Saved data entries
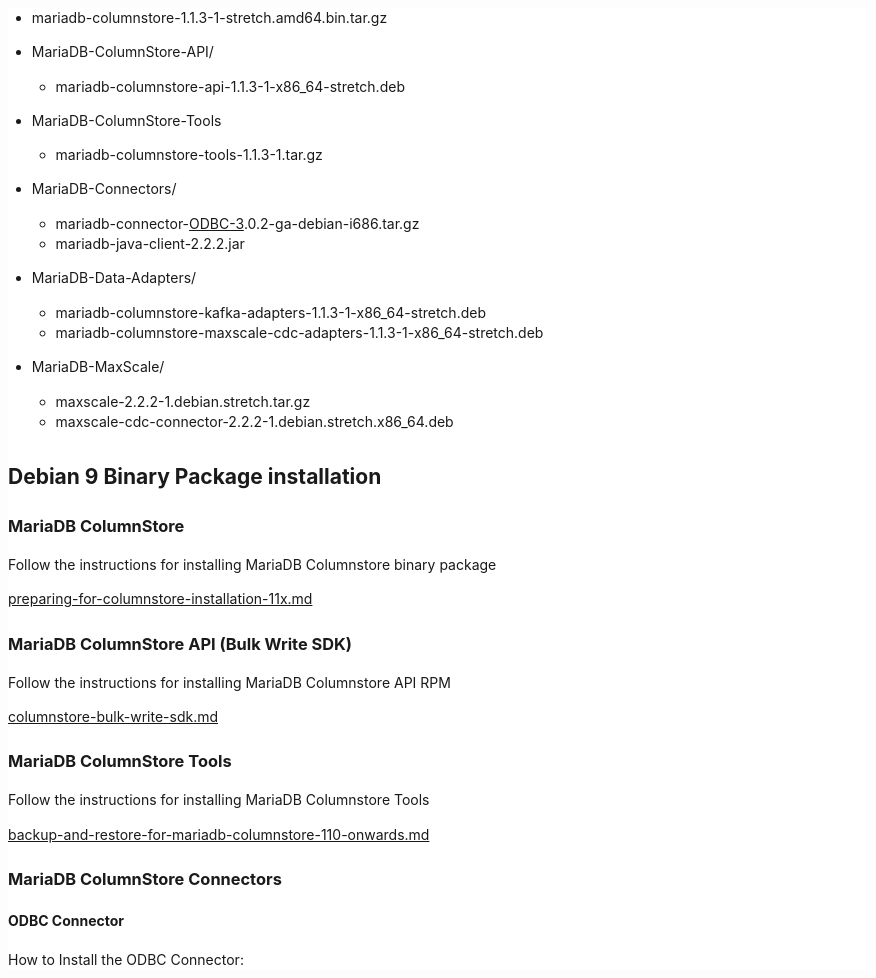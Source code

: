   * mariadb-columnstore-1.1.3-1-stretch.amd64.bin.tar.gz
* MariaDB-ColumnStore-API/

  * mariadb-columnstore-api-1.1.3-1-x86_64-stretch.deb
* MariaDB-ColumnStore-Tools

  * mariadb-columnstore-tools-1.1.3-1.tar.gz
* MariaDB-Connectors/

  * mariadb-connector-[ODBC-3](https://jira.mariadb.org/browse/ODBC-3).0.2-ga-debian-i686.tar.gz
  * mariadb-java-client-2.2.2.jar
* MariaDB-Data-Adapters/

  * mariadb-columnstore-kafka-adapters-1.1.3-1-x86_64-stretch.deb
  * mariadb-columnstore-maxscale-cdc-adapters-1.1.3-1-x86_64-stretch.deb
* MariaDB-MaxScale/

  * maxscale-2.2.2-1.debian.stretch.tar.gz
  * maxscale-cdc-connector-2.2.2-1.debian.stretch.x86_64.deb


## Debian 9 Binary Package installation


### MariaDB ColumnStore


Follow the instructions for installing MariaDB Columnstore binary package


[preparing-for-columnstore-installation-11x.md](preparing-and-installing-mariadb-columnstore-11x/preparing-for-columnstore-installation-11x.md)


### MariaDB ColumnStore API (Bulk Write SDK)


Follow the instructions for installing MariaDB Columnstore API RPM


[columnstore-bulk-write-sdk.md](../columnstore-data-ingestion/columnstore-bulk-write-sdk.md)


### MariaDB ColumnStore Tools


Follow the instructions for installing MariaDB Columnstore Tools


[backup-and-restore-for-mariadb-columnstore-110-onwards.md](../managing-columnstore/managing-columnstore-system/mariadb-columnstore-backup-and-restore/backup-and-restore-for-mariadb-columnstore-110-onwards.md)


### MariaDB ColumnStore Connectors


#### ODBC Connector


How to Install the ODBC Connector:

What you should do ▸ Count the lines above in which the string "stretch" occurs, and write the number with no other text.

Completed task ▸ 6